Records drawn from a dataset
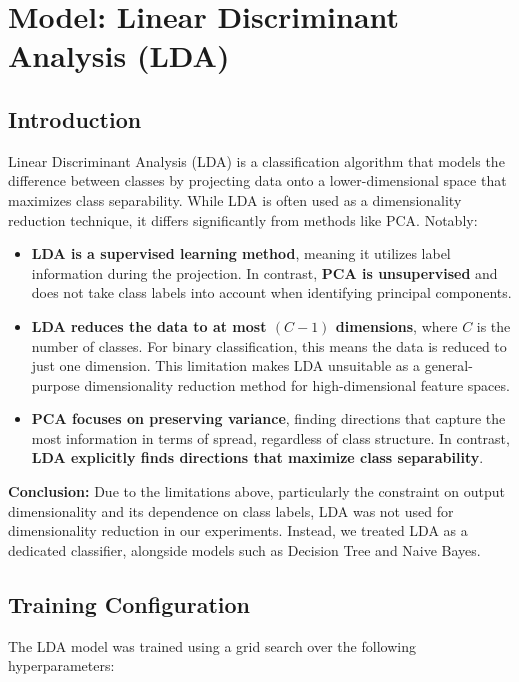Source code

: \section{Model: Linear Discriminant Analysis (LDA)}

\subsection{Introduction}
Linear Discriminant Analysis (LDA) is a classification algorithm that models the difference between classes by projecting data onto a lower-dimensional space that maximizes class separability. While LDA is often used as a dimensionality reduction technique, it differs significantly from methods like PCA. Notably:

\begin{itemize}
    \item \textbf{LDA is a supervised learning method}, meaning it utilizes label information during the projection. In contrast, \textbf{PCA is unsupervised} and does not take class labels into account when identifying principal components.
    
    \item \textbf{LDA reduces the data to at most $(C - 1)$ dimensions}, where $C$ is the number of classes. For binary classification, this means the data is reduced to just one dimension. This limitation makes LDA unsuitable as a general-purpose dimensionality reduction method for high-dimensional feature spaces.
    
    \item \textbf{PCA focuses on preserving variance}, finding directions that capture the most information in terms of spread, regardless of class structure. In contrast, \textbf{LDA explicitly finds directions that maximize class separability}.
\end{itemize}

\textbf{Conclusion:} Due to the limitations above, particularly the constraint on output dimensionality and its dependence on class labels, LDA was not used for dimensionality reduction in our experiments. Instead, we treated LDA as a dedicated classifier, alongside models such as Decision Tree and Naive Bayes.

\subsection{Training Configuration}
The LDA model was trained using a grid search over the following hyperparameters:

▶ **TASK DESCRIPTION**:
Using the entries above, output exactly the lines between the line holding "Linear Discriminant Analysis (LDA) is" and the line holding "and Naive Bayes.", end lines included, and nothing more.

▶ **TASK RESULT**:
Linear Discriminant Analysis (LDA) is a classification algorithm that models the difference between classes by projecting data onto a lower-dimensional space that maximizes class separability. While LDA is often used as a dimensionality reduction technique, it differs significantly from methods like PCA. Notably:

\begin{itemize}
    \item \textbf{LDA is a supervised learning method}, meaning it utilizes label information during the projection. In contrast, \textbf{PCA is unsupervised} and does not take class labels into account when identifying principal components.
    
    \item \textbf{LDA reduces the data to at most $(C - 1)$ dimensions}, where $C$ is the number of classes. For binary classification, this means the data is reduced to just one dimension. This limitation makes LDA unsuitable as a general-purpose dimensionality reduction method for high-dimensional feature spaces.
    
    \item \textbf{PCA focuses on preserving variance}, finding directions that capture the most information in terms of spread, regardless of class structure. In contrast, \textbf{LDA explicitly finds directions that maximize class separability}.
\end{itemize}

\textbf{Conclusion:} Due to the limitations above, particularly the constraint on output dimensionality and its dependence on class labels, LDA was not used for dimensionality reduction in our experiments. Instead, we treated LDA as a dedicated classifier, alongside models such as Decision Tree and Naive Bayes.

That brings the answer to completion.